Cuando analizamos su rutina, todo tenía sentido: jornadas eternas de trabajo, poco sueño, una dieta desbalanceada y cero tiempo para ella misma. Su piel no solo estaba reflejando el paso del tiempo; era el reflejo de una guerra interna que nadie le había enseñado a combatir.

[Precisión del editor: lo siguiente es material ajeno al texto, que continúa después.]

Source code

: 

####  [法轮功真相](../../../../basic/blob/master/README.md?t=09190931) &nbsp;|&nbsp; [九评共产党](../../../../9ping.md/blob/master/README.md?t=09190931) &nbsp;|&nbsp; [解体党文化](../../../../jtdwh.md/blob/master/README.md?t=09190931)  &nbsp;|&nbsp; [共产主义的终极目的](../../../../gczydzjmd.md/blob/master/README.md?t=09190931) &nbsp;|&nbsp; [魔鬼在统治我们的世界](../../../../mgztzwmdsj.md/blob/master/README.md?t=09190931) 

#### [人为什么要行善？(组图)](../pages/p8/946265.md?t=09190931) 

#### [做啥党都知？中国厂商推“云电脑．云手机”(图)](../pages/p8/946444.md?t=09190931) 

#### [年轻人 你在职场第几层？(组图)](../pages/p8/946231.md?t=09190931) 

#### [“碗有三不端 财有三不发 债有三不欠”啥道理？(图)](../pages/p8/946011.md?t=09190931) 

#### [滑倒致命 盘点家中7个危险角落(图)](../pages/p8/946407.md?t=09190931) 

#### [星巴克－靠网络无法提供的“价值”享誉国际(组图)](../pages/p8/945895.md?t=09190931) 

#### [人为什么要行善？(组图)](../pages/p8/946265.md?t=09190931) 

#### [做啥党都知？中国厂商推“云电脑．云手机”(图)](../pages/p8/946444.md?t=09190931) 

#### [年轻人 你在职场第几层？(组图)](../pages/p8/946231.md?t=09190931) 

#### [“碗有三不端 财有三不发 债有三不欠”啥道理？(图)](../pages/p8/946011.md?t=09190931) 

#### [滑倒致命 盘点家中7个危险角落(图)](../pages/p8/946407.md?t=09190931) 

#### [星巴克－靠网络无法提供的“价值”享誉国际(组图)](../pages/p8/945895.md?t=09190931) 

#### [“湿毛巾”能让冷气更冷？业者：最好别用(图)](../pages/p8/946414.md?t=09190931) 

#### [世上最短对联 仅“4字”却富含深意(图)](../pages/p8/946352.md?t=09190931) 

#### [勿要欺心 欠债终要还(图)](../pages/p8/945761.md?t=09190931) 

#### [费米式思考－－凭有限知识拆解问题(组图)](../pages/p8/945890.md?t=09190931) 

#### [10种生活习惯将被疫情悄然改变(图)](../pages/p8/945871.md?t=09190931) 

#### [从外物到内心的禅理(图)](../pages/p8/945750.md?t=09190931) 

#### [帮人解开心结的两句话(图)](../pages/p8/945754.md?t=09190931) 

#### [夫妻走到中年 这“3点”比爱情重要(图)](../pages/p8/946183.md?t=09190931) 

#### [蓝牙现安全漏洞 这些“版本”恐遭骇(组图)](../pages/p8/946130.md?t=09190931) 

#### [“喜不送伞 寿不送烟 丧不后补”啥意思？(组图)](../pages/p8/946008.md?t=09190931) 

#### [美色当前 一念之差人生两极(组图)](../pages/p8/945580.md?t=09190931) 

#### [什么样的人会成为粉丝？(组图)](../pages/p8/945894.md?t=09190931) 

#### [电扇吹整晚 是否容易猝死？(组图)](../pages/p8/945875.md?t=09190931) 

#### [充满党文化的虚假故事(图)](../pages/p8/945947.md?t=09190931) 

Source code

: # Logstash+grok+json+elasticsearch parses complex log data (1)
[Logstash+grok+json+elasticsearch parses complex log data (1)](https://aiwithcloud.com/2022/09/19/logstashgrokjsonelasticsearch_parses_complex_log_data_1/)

Le hablé del estrés oxidativo y de cómo afecta todo lo que vemos (y sentimos). Y aunque al principio dudó, decidió intentarlo. Juntas diseñamos una rutina sencilla: alimentos ricos en antioxidantes, mejores hábitos de sueño y productos que realmente nutrieran y protegieran su piel. En semanas, empezó a notar los cambios. En meses, era otra persona.
"Tengo más constancia, mi piel ha cambiado, me siento segura", compartió con una sonrisa.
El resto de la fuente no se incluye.